Background: Defending the Nation’s Critical Infrastructure from Cyber Attacks
In the UK, HM Government’s ‘Cyber Incident Response Scheme’ is closely aligned with intent and purpose to the forthcoming US Cyber Threat Sharing Bill. The driver for both mandates is that, in order to defend against truly targeted, stealthy cyber attacks (APTs, if you like), there will need to be a much greater level of awareness and collaboration. This becomes a government issue when the nation’s critical infrastructures (defense, air traffic control, health service, power and gas utilities etc.) are concerned. Stuxnet proved that cyber attacks against critical national infrastructure can succeed and there isn’t a government anywhere in the world who doesn’t have concerns that they could be next.
The issues are clear: a breach could happen, despite best efforts to prevent it. But in the event that a security breach is discovered, identifying the nature of the threat and then properly communicating this to others at risk is time-critical. The damage may already be done at one facility but heading it off before it affects other locations becomes the new priority: the impact of the breach can be isolated if swift and effective mitigating actions can be taken at other organizations subject to the same cyber threat.
As it stands, the US appears to be going further, legislating regulation via the Cyberthreat Sharing Bill. The UK Government have created the Cyber Incident Response Scheme but without this being a legislated and regulated requirement it may be suffering from slow adoption. Why wouldn’t the UK do likewise if they are taking national cyber security as seriously?

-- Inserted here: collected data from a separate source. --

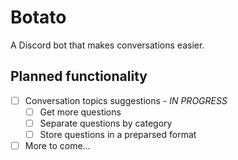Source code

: # Botato 

A Discord bot that makes conversations easier.

## Planned functionality

- [ ] Conversation topics suggestions - *IN PROGRESS*
  - [ ] Get more questions
  - [ ] Separate questions by category
  - [ ] Store questions in a preparsed format
- [ ] More to come...
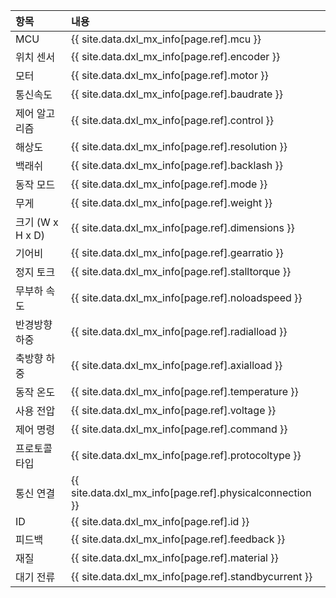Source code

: 
| 항목             | 내용                                                     |
|:-----------------|:---------------------------------------------------------|
| MCU              | {{ site.data.dxl_mx_info[page.ref].mcu }}                |
| 위치 센서        | {{ site.data.dxl_mx_info[page.ref].encoder }}            |
| 모터             | {{ site.data.dxl_mx_info[page.ref].motor }}              |
| 통신속도         | {{ site.data.dxl_mx_info[page.ref].baudrate }}           |
| 제어 알고리즘    | {{ site.data.dxl_mx_info[page.ref].control }}            |
| 해상도           | {{ site.data.dxl_mx_info[page.ref].resolution }}         |
| 백래쉬           | {{ site.data.dxl_mx_info[page.ref].backlash }}           |
| 동작 모드        | {{ site.data.dxl_mx_info[page.ref].mode }}               |
| 무게             | {{ site.data.dxl_mx_info[page.ref].weight }}             |
| 크기 (W x H x D) | {{ site.data.dxl_mx_info[page.ref].dimensions }}         |
| 기어비           | {{ site.data.dxl_mx_info[page.ref].gearratio }}          |
| 정지 토크        | {{ site.data.dxl_mx_info[page.ref].stalltorque }}        |
| 무부하 속도      | {{ site.data.dxl_mx_info[page.ref].noloadspeed }}        |
| 반경방향 하중    | {{ site.data.dxl_mx_info[page.ref].radialload }}         |
| 축방향 하중      | {{ site.data.dxl_mx_info[page.ref].axialload }}          |
| 동작 온도        | {{ site.data.dxl_mx_info[page.ref].temperature }}        |
| 사용 전압        | {{ site.data.dxl_mx_info[page.ref].voltage }}            |
| 제어 명령        | {{ site.data.dxl_mx_info[page.ref].command }}            |
| 프로토콜 타입    | {{ site.data.dxl_mx_info[page.ref].protocoltype }}       |
| 통신 연결        | {{ site.data.dxl_mx_info[page.ref].physicalconnection }} |
| ID               | {{ site.data.dxl_mx_info[page.ref].id }}                 |
| 피드백           | {{ site.data.dxl_mx_info[page.ref].feedback }}           |
| 재질             | {{ site.data.dxl_mx_info[page.ref].material }}           |
| 대기 전류        | {{ site.data.dxl_mx_info[page.ref].standbycurrent }}     |
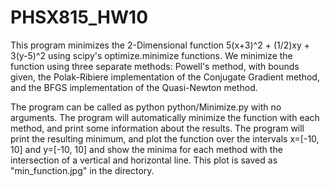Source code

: # PHSX815_HW10

This program minimizes the 2-Dimensional function 5(x+3)^2 + (1/2)xy + 3(y-5)^2 using scipy's optimize.minimize functions. We minimize the function using three separate methods: Powell's method, with bounds given, the Polak-Ribiere implementation of the Conjugate Gradient method, and the BFGS implementation of the Quasi-Newton method.

The program can be called as python python/Minimize.py with no arguments. The program will automatically minimize the function with each method, and print some information about the results.
The program will print the resulting minimum, and plot the function over the intervals x=[-10, 10] and y=[-10, 10] and show the minima for each method with the intersection of a vertical and horizontal line. This plot is saved as "min_function.jpg" in the directory.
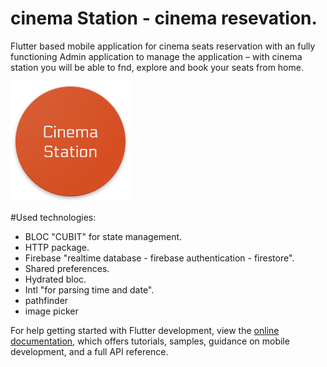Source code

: # cinema Station - cinema resevation.

Flutter based mobile application for cinema seats reservation with an fully functioning
Admin application to manage the application – with cinema station you will be able to fnd, explore
and book your seats from home. 

![GitHub Logo](assets/images/appicon/cinema_launcher.png)


#Used technologies:

- BLOC "CUBIT" for state management.
- HTTP package.
- Firebase "realtime database - firebase authentication - firestore".
- Shared preferences.
- Hydrated bloc.
- Intl "for parsing time and date".
- pathfinder
- image picker

For help getting started with Flutter development, view the
[online documentation](https://docs.flutter.dev/), which offers tutorials,
samples, guidance on mobile development, and a full API reference.
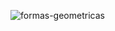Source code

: ![formas-geometricas](https://github.com/E-E-Adriano/Ensino/assets/53664407/0e1a5374-0b39-473e-b839-224b3c78eec5)
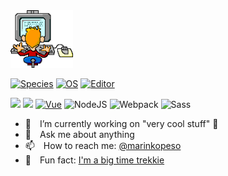 <img src="https://github.com/marinko-peso/marinko-peso/raw/master/coding.gif" width="100">

[![Species](https://img.shields.io/badge/Species-Homo_sapiens-success?style=flat-square&logo=mailchimp&logoColor=white)](https://en.wikipedia.org/wiki/Homo_sapiens)
[![OS](https://img.shields.io/badge/OS-macOS-informational?style=flat-square&logo=apple&logoColor=white)](https://en.wikipedia.org/wiki/MacOS)
[![Editor](https://img.shields.io/badge/Editor-VSCode-blue?style=flat-square&logo=visual-studio-code&logoColor=white)](https://code.visualstudio.com/)

![](https://img.shields.io/badge/Web%20Development-%3C%2F%3E-blueviolet)
![](https://img.shields.io/badge/JavaScript-%3C%2F%3E-yellow)
[![Vue](https://img.shields.io/badge/JavaScript_framework-Vue-success?style=flat-square&logo=vue.js&logoColor=white)](https://vuejs.org/)
![NodeJS](https://img.shields.io/badge/-Nodejs-43853d?style=flat-square&logo=Node.js&logoColor=white)
![Webpack](https://img.shields.io/badge/-Webpack-%232C3A42?style=flat-square&logo=webpack)
![Sass](https://img.shields.io/badge/-Sass-%23CC6699?style=flat-square&logo=sass&logoColor=ffffff)

- 🔭 I’m currently working on "very cool stuff" 🤭
- 💬 Ask me about anything
- 📫 How to reach me: [@marinkopeso](https://twitter.com/marinkopeso)
- 🍿 Fun fact: [I'm a big time trekkie](https://media.makeameme.org/created/i-was-a-ynnh40.jpg)
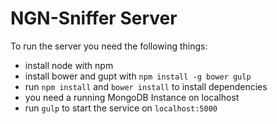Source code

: NGN-Sniffer Server
==================

To run the server you need the following things:

* install node with npm
* install bower and gupt with `npm install -g bower gulp`
* run `npm install` and `bower install` to install dependencies
* you need a running MongoDB Instance on localhost
* run `gulp` to start the service on `localhost:5000`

Prevention Better Than Cure?
One other observation, based on experience with other ‘top down’ mandated security standards such as PCI-DSS, is that there is a temptation for the authorities to prioritize specific security best practices over others. Being able to give an ‘If you only do one thing for security, it’s this…’ message gets things moving in the right direction, however, it is can also lead to a false sense of security amongst the community, that the mandated steps have been taken and so the organization is now ‘secure’.
In the case of the UK initiative, the collaboration with CREST is sound in that it provides a degree of ‘quality control’ over the resources recommended for usage. However, the concern is that the emphasis of the CREST scheme may be biased too heavily towards penetration testing. Whilst this is a good, basic security practice, pen testing is either too infrequent or too automated (and therefore breeds complacency). Better than doing nothing? Absolutely – but the program should not be stopped there.
A truly secure environment is one where all security best practices are understood and embedded within the organization and operated constantly. Likewise, vulnerability monitoring and system integrity should be a non-stop process, not a quarterly or ad hoc pen test. Real-time file integrity monitoring, continuously assessing devices for compliance with a hardened build standard and identifying all system changes is the only way to truly guarantee security.